### [BRIEF]
Give the number of lines in the records below that hold "Manual"; nothing else is needed.

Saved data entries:
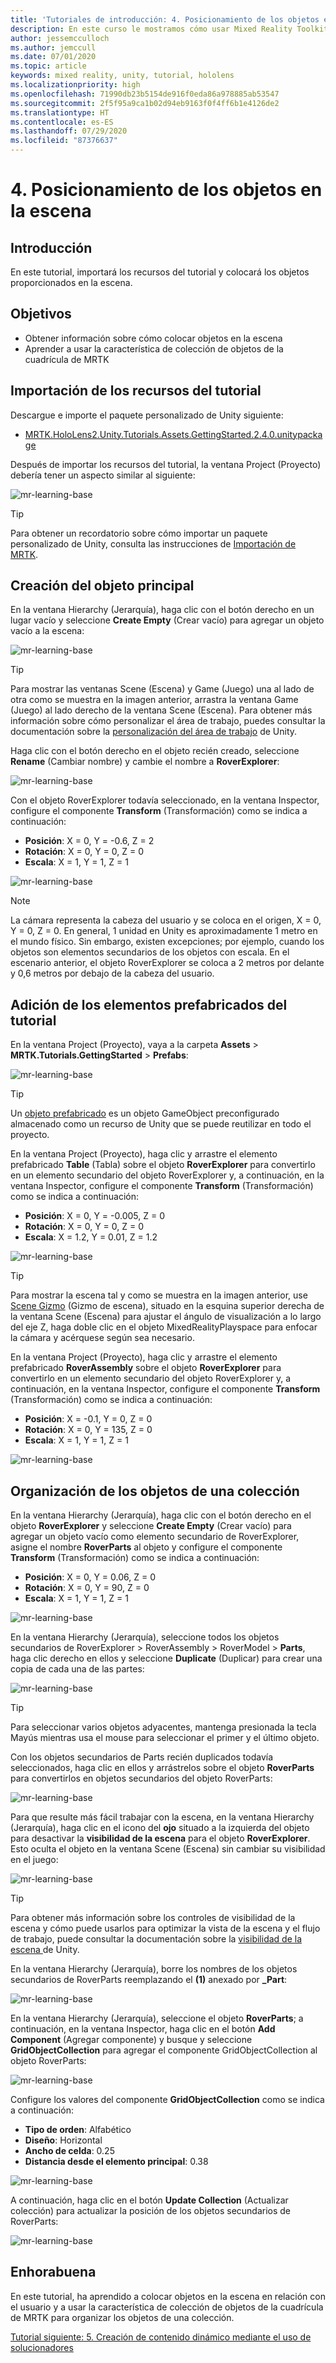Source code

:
 ```yaml
---
title: 'Tutoriales de introducción: 4. Posicionamiento de los objetos en la escena'
description: En este curso le mostramos cómo usar Mixed Reality Toolkit (MRTK) para crear una aplicación de realidad mixta.
author: jessemcculloch
ms.author: jemccull
ms.date: 07/01/2020
ms.topic: article
keywords: mixed reality, unity, tutorial, hololens
ms.localizationpriority: high
ms.openlocfilehash: 71990db23b5154de916f0eda86a978885ab53547
ms.sourcegitcommit: 2f5f95a9ca1b02d94eb9163f0f4ff6b1e4126de2
ms.translationtype: HT
ms.contentlocale: es-ES
ms.lasthandoff: 07/29/2020
ms.locfileid: "87376637"
---
```

# <a name="4-positioning-objects-in-the-scene"></a>4. Posicionamiento de los objetos en la escena

## <a name="overview"></a>Introducción

En este tutorial, importará los recursos del tutorial y colocará los objetos proporcionados en la escena.

## <a name="objectives"></a>Objetivos

* Obtener información sobre cómo colocar objetos en la escena
* Aprender a usar la característica de colección de objetos de la cuadrícula de MRTK

## <a name="importing-the-tutorial-assets"></a>Importación de los recursos del tutorial

Descargue e importe el paquete personalizado de Unity siguiente:

* [MRTK.HoloLens2.Unity.Tutorials.Assets.GettingStarted.2.4.0.unitypackage](https://github.com/microsoft/MixedRealityLearning/releases/download/getting-started-v2.4.0/MRTK.HoloLens2.Unity.Tutorials.Assets.GettingStarted.2.4.0.unitypackage)

Después de importar los recursos del tutorial, la ventana Project (Proyecto) debería tener un aspecto similar al siguiente:

![mr-learning-base](images/mr-learning-base/base-04-section1-step1-1.png)

> [!TIP]
> Para obtener un recordatorio sobre cómo importar un paquete personalizado de Unity, consulta las instrucciones de [Importación de MRTK](mr-learning-base-02.md#importing-the-mixed-reality-toolkit).

## <a name="creating-the-parent-object"></a>Creación del objeto principal

En la ventana Hierarchy (Jerarquía), haga clic con el botón derecho en un lugar vacío y seleccione **Create Empty** (Crear vacío) para agregar un objeto vacío a la escena:

![mr-learning-base](images/mr-learning-base/base-04-section2-step1-1.png)

> [!TIP]
> Para mostrar las ventanas Scene (Escena) y Game (Juego) una al lado de otra como se muestra en la imagen anterior, arrastra la ventana Game (Juego) al lado derecho de la ventana Scene (Escena). Para obtener más información sobre cómo personalizar el área de trabajo, puedes consultar la documentación sobre la <a href="https://docs.unity3d.com/Manual/CustomizingYourWorkspace.html" target="_blank">personalización del área de trabajo</a> de Unity.

Haga clic con el botón derecho en el objeto recién creado, seleccione **Rename** (Cambiar nombre) y cambie el nombre a **RoverExplorer**:

![mr-learning-base](images/mr-learning-base/base-04-section2-step1-2.png)

Con el objeto RoverExplorer todavía seleccionado, en la ventana Inspector, configure el componente **Transform** (Transformación) como se indica a continuación:

* **Posición**: X = 0, Y = -0.6, Z = 2
* **Rotación**: X = 0, Y = 0, Z = 0
* **Escala**: X = 1, Y = 1, Z = 1

![mr-learning-base](images/mr-learning-base/base-04-section2-step1-3.png)

> [!NOTE]
> La cámara representa la cabeza del usuario y se coloca en el origen, X = 0, Y = 0, Z = 0. En general, 1 unidad en Unity es aproximadamente 1 metro en el mundo físico. Sin embargo, existen excepciones; por ejemplo, cuando los objetos son elementos secundarios de los objetos con escala. En el escenario anterior, el objeto RoverExplorer se coloca a 2 metros por delante y 0,6 metros por debajo de la cabeza del usuario.

## <a name="adding-the-tutorial-prefabs"></a>Adición de los elementos prefabricados del tutorial

En la ventana Project (Proyecto), vaya a la carpeta **Assets** > **MRTK.Tutorials.GettingStarted** > **Prefabs**:

![mr-learning-base](images/mr-learning-base/base-04-section3-step1-1.png)

> [!TIP]
> Un <a href="https://docs.unity3d.com/Manual/Prefabs.html" target="_blank">objeto prefabricado</a> es un objeto GameObject preconfigurado almacenado como un recurso de Unity que se puede reutilizar en todo el proyecto.

En la ventana Project (Proyecto), haga clic y arrastre el elemento prefabricado **Table** (Tabla) sobre el objeto **RoverExplorer** para convertirlo en un elemento secundario del objeto RoverExplorer y, a continuación, en la ventana Inspector, configure el componente **Transform** (Transformación) como se indica a continuación:

* **Posición**: X = 0, Y = -0.005, Z = 0
* **Rotación**: X = 0, Y = 0, Z = 0
* **Escala**: X = 1.2, Y = 0.01, Z = 1.2

![mr-learning-base](images/mr-learning-base/base-04-section3-step1-2.png)

> [!TIP]
> Para mostrar la escena tal y como se muestra en la imagen anterior, use <a href="https://docs.unity3d.com/Manual/SceneViewNavigation.html" target="_blank">Scene Gizmo</a> (Gizmo de escena), situado en la esquina superior derecha de la ventana Scene (Escena) para ajustar el ángulo de visualización a lo largo del eje Z, haga doble clic en el objeto MixedRealityPlayspace para enfocar la cámara y acérquese según sea necesario.

En la ventana Project (Proyecto), haga clic y arrastre el elemento prefabricado **RoverAssembly** sobre el objeto **RoverExplorer** para convertirlo en un elemento secundario del objeto RoverExplorer y, a continuación, en la ventana Inspector, configure el componente **Transform** (Transformación) como se indica a continuación:

* **Posición**: X = -0.1, Y = 0, Z = 0
* **Rotación**: X = 0, Y = 135, Z = 0
* **Escala**: X = 1, Y = 1, Z = 1

![mr-learning-base](images/mr-learning-base/base-04-section3-step1-3.png)

## <a name="organizing-objects-in-a-collection"></a>Organización de los objetos de una colección

En la ventana Hierarchy (Jerarquía), haga clic con el botón derecho en el objeto **RoverExplorer** y seleccione **Create Empty** (Crear vacío) para agregar un objeto vacío como elemento secundario de RoverExplorer, asigne el nombre **RoverParts** al objeto y configure el componente **Transform** (Transformación) como se indica a continuación:

* **Posición**: X = 0, Y = 0.06, Z = 0
* **Rotación**: X = 0, Y = 90, Z = 0
* **Escala**: X = 1, Y = 1, Z = 1

![mr-learning-base](images/mr-learning-base/base-04-section4-step1-1.png)

En la ventana Hierarchy (Jerarquía), seleccione todos los objetos secundarios de RoverExplorer > RoverAssembly > RoverModel > **Parts**, haga clic derecho en ellos y seleccione **Duplicate** (Duplicar) para crear una copia de cada una de las partes:

![mr-learning-base](images/mr-learning-base/base-04-section4-step1-2.png)

> [!TIP]
> Para seleccionar varios objetos adyacentes, mantenga presionada la tecla Mayús mientras usa el mouse para seleccionar el primer y el último objeto.

Con los objetos secundarios de Parts recién duplicados todavía seleccionados, haga clic en ellos y arrástrelos sobre el objeto **RoverParts** para convertirlos en objetos secundarios del objeto RoverParts:

![mr-learning-base](images/mr-learning-base/base-04-section4-step1-3.png)

Para que resulte más fácil trabajar con la escena, en la ventana Hierarchy (Jerarquía), haga clic en el icono del **ojo** situado a la izquierda del objeto para desactivar la **visibilidad de la escena** para el objeto **RoverExplorer**. Esto oculta el objeto en la ventana Scene (Escena) sin cambiar su visibilidad en el juego:

![mr-learning-base](images/mr-learning-base/base-04-section4-step1-4.png)

> [!TIP]
> Para obtener más información sobre los controles de visibilidad de la escena y cómo puede usarlos para optimizar la vista de la escena y el flujo de trabajo, puede consultar la documentación sobre la <a href="https://docs.unity3d.com/Manual/SceneVisibility.html" target="_blank">visibilidad de la escena </a> de Unity.

En la ventana Hierarchy (Jerarquía), borre los nombres de los objetos secundarios de RoverParts reemplazando el **(1)** anexado por **_Part**:

![mr-learning-base](images/mr-learning-base/base-04-section4-step1-5.png)

En la ventana Hierarchy (Jerarquía), seleccione el objeto **RoverParts**; a continuación, en la ventana Inspector, haga clic en el botón **Add Component** (Agregar componente) y busque y seleccione **GridObjectCollection** para agregar el componente GridObjectCollection al objeto RoverParts:

![mr-learning-base](images/mr-learning-base/base-04-section4-step1-6.png)

Configure los valores del componente **GridObjectCollection** como se indica a continuación:

* **Tipo de orden**: Alfabético
* **Diseño**: Horizontal
* **Ancho de celda**: 0.25
* **Distancia desde el elemento principal**: 0.38

![mr-learning-base](images/mr-learning-base/base-04-section4-step1-7.png)

A continuación, haga clic en el botón **Update Collection** (Actualizar colección) para actualizar la posición de los objetos secundarios de RoverParts:

![mr-learning-base](images/mr-learning-base/base-04-section4-step1-8.png)

## <a name="congratulations"></a>Enhorabuena

En este tutorial, ha aprendido a colocar objetos en la escena en relación con el usuario y a usar la característica de colección de objetos de la cuadrícula de MRTK para organizar los objetos de una colección.

[Tutorial siguiente: 5. Creación de contenido dinámico mediante el uso de solucionadores](mr-learning-base-05.md)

### [EXPECTED OUTPUT]
4